Los pocos ejemplares
de padres que llegan intactos al final de su capacidad reproductiva, hacia los
veintiocho años, se convierten en monumentos reconocidos en los establos de la
institución. Disfrutan de todas las atenciones y mimos de sus cuidadores y contemplan,
desde el pináculo de su vejez dorada, el paso de las sucesivas generaciones que
ellos han contribuido activamente a poblar.
Historia
social del caballo
El caballo de la
prehistoria era un animal tímido y desconfiado. Presa favorita de los carnívoros
depredadores, los grandes felinos y los cánidos, solo contaba con la rapidez de
su galope y la protección relativa de la manada para esquivar asaltos sangrientos. La especie
pudo evitar la extinción gracias a su larga asociación con el hombre, que la
protegió de lobos y de leones. Animal agradecido si los hay, el caballo procuró
por todos los medios hacerse útil al benefactor providencial que garantizaba su
supervivencia.
La paradoja de esa
gran amistad, que aún persiste, es que el hombre convirtió a aquel animal asustadizo
y permanentemente fugitivo en una máquina bélica sofisticada.
La evolución
genética del caballo de raza ha seguido paso a paso la de las tácticas de la guerra terrestre.

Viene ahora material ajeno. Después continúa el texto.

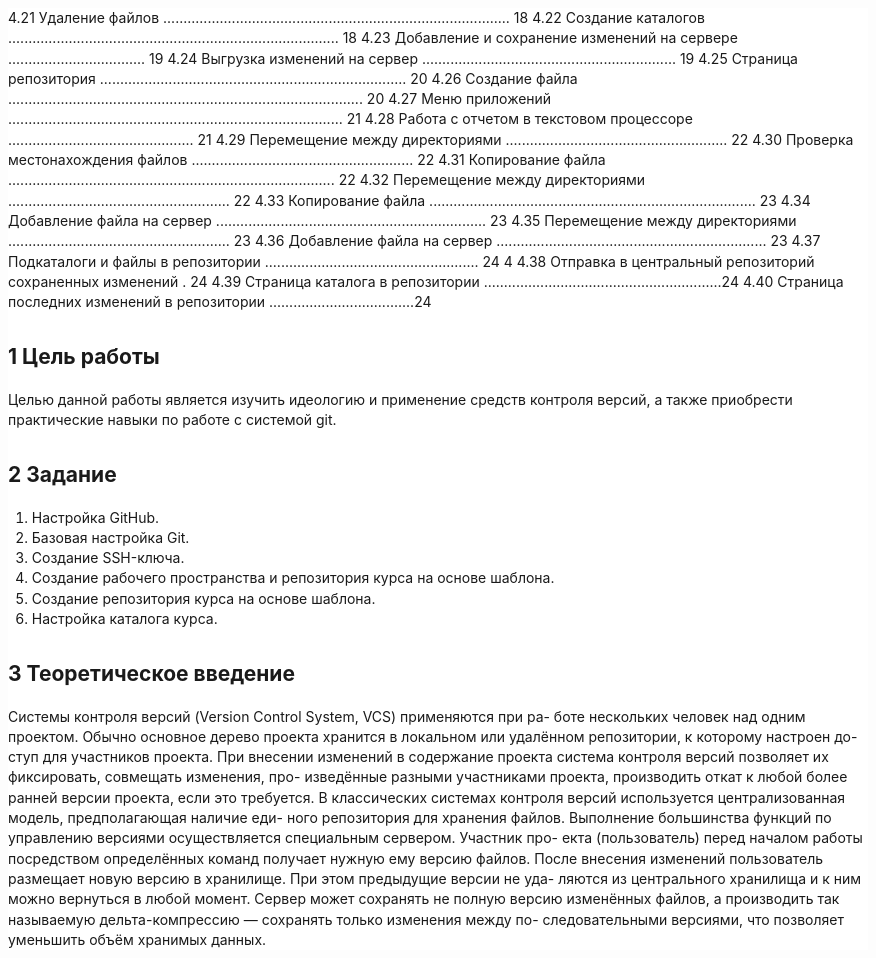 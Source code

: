 4.21 Удаление файлов ...................................................................................... 18
4.22 Создание каталогов .................................................................................. 18
4.23 Добавление и сохранение изменений на сервере .................................. 19
4.24 Выгрузка изменений на сервер ............................................................... 19
4.25 Страница репозитория ............................................................................ 20
4.26 Создание файла ........................................................................................ 20
4.27 Меню приложений ................................................................................... 21
4.28 Работа с отчетом в текстовом процессоре .............................................. 21
4.29 Перемещение между директориями ....................................................... 22
4.30 Проверка местонахождения файлов ....................................................... 22
4.31 Копирование файла ................................................................................. 22
4.32 Перемещение между директориями ....................................................... 22
4.33 Копирование файла ................................................................................. 23
4.34 Добавление файла на сервер ................................................................... 23
4.35 Перемещение между директориями ....................................................... 23
4.36 Добавление файла на сервер ................................................................... 23
4.37 Подкаталоги и файлы в репозитории ..................................................... 24
4
4.38 Отправка в центральный репозиторий сохраненных изменений . 24
4.39 Страница каталога в репозитории ...........................................................24
4.40 Страница последних изменений в репозитории ....................................24
## 1 Цель работы
Целью данной работы является изучить идеологию и применение средств
контроля версий, а также приобрести практические навыки по работе с системой
git.
## 2 Задание
1. Настройка GitHub.
2. Базовая настройка Git.
3. Создание SSH-ключа.
4. Создание рабочего пространства и репозитория курса на основе шаблона.
5. Создание репозитория курса на основе шаблона.
6. Настройка каталога курса.
## 3 Теоретическое введение
Системы контроля версий (Version Control System, VCS) применяются при ра-
боте нескольких человек над одним проектом. Обычно основное дерево проекта
хранится в локальном или удалённом репозитории, к которому настроен до-
ступ для участников проекта. При внесении изменений в содержание проекта
система контроля версий позволяет их фиксировать, совмещать изменения, про-
изведённые разными участниками проекта, производить откат к любой более
ранней версии проекта, если это требуется. В классических системах контроля
версий используется централизованная модель, предполагающая наличие еди-
ного репозитория для хранения файлов. Выполнение большинства функций по
управлению версиями осуществляется специальным сервером. Участник про-
екта (пользователь) перед началом работы посредством определённых команд
получает нужную ему версию файлов. После внесения изменений пользователь
размещает новую версию в хранилище. При этом предыдущие версии не уда-
ляются из центрального хранилища и к ним можно вернуться в любой момент.
Сервер может сохранять не полную версию изменённых файлов, а производить
так называемую дельта-компрессию — сохранять только изменения между по-
следовательными версиями, что позволяет уменьшить объём хранимых данных. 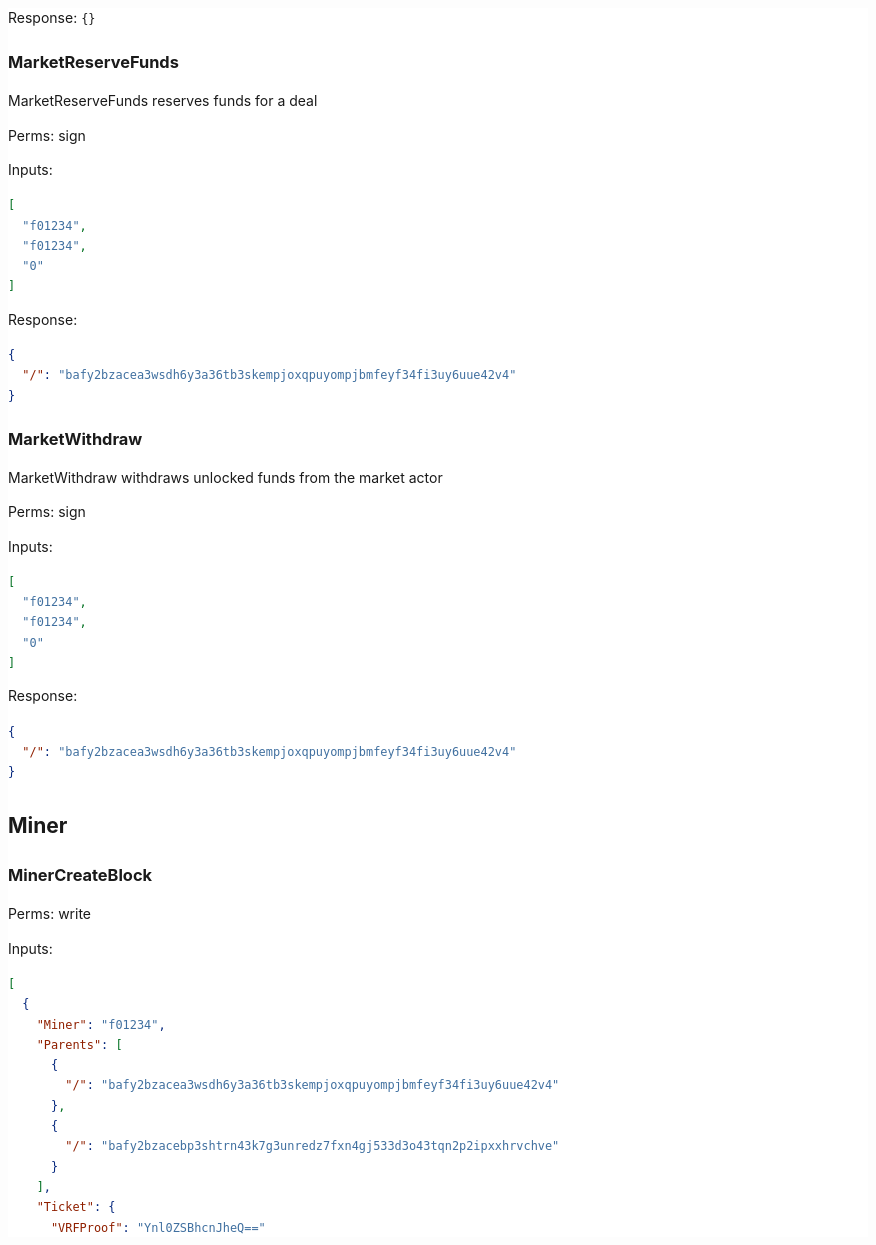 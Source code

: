 Response: `{}`

### MarketReserveFunds
MarketReserveFunds reserves funds for a deal


Perms: sign

Inputs:
```json
[
  "f01234",
  "f01234",
  "0"
]
```

Response:
```json
{
  "/": "bafy2bzacea3wsdh6y3a36tb3skempjoxqpuyompjbmfeyf34fi3uy6uue42v4"
}
```

### MarketWithdraw
MarketWithdraw withdraws unlocked funds from the market actor


Perms: sign

Inputs:
```json
[
  "f01234",
  "f01234",
  "0"
]
```

Response:
```json
{
  "/": "bafy2bzacea3wsdh6y3a36tb3skempjoxqpuyompjbmfeyf34fi3uy6uue42v4"
}
```

## Miner


### MinerCreateBlock


Perms: write

Inputs:
```json
[
  {
    "Miner": "f01234",
    "Parents": [
      {
        "/": "bafy2bzacea3wsdh6y3a36tb3skempjoxqpuyompjbmfeyf34fi3uy6uue42v4"
      },
      {
        "/": "bafy2bzacebp3shtrn43k7g3unredz7fxn4gj533d3o43tqn2p2ipxxhrvchve"
      }
    ],
    "Ticket": {
      "VRFProof": "Ynl0ZSBhcnJheQ=="
```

La
caballería pesada de la Edad Media precisaba de animales poderosos y
resistentes, capaces de sostener sobre su grupa el peso de hombres revestidos de acero, y
de galopar agrupados en una línea de carga que arrollaba todo lo que se oponía a
su paso.
La artillería acabó
con la leyenda del corcel de batalla. En las guerras napoleónicas la caballería
ligera estaba destinada a otro tipo de misiones ─ reconocimiento,
hostigamiento, persecución de los fugitivos ─ que requerían una montura mucho
más ágil, capaz de saltar obstáculos de cierta altura, moverse en terrenos
quebrados y cambiar rápidamente de dirección según las necesidades. En la guía, la presión con las rodillas y el
estímulo de la espuela perdieron importancia; el caballo se hizo más esbelto
y longilíneo, y aprendió con tesón nuevos trucos a partir de las señales de la
rienda larga y de la fusta.
Paralelamente los
ricos empezaron a comprar caballos de capricho, para el paseo en carricoche,
para la caza, para el hipódromo. El mercado equino se diversificó y se
sofisticó. La doma, como disciplina rigurosa para una élite de animales superdotados,
recibió una nueva atención de los expertos. La doma representa el ápice de la
evolución histórica del caballo. Hoy los concursos de doma han entrado en el
programa oficial de los juegos olímpicos. Es el no va más, también en el
sentido de que seguramente no hay nada más allá.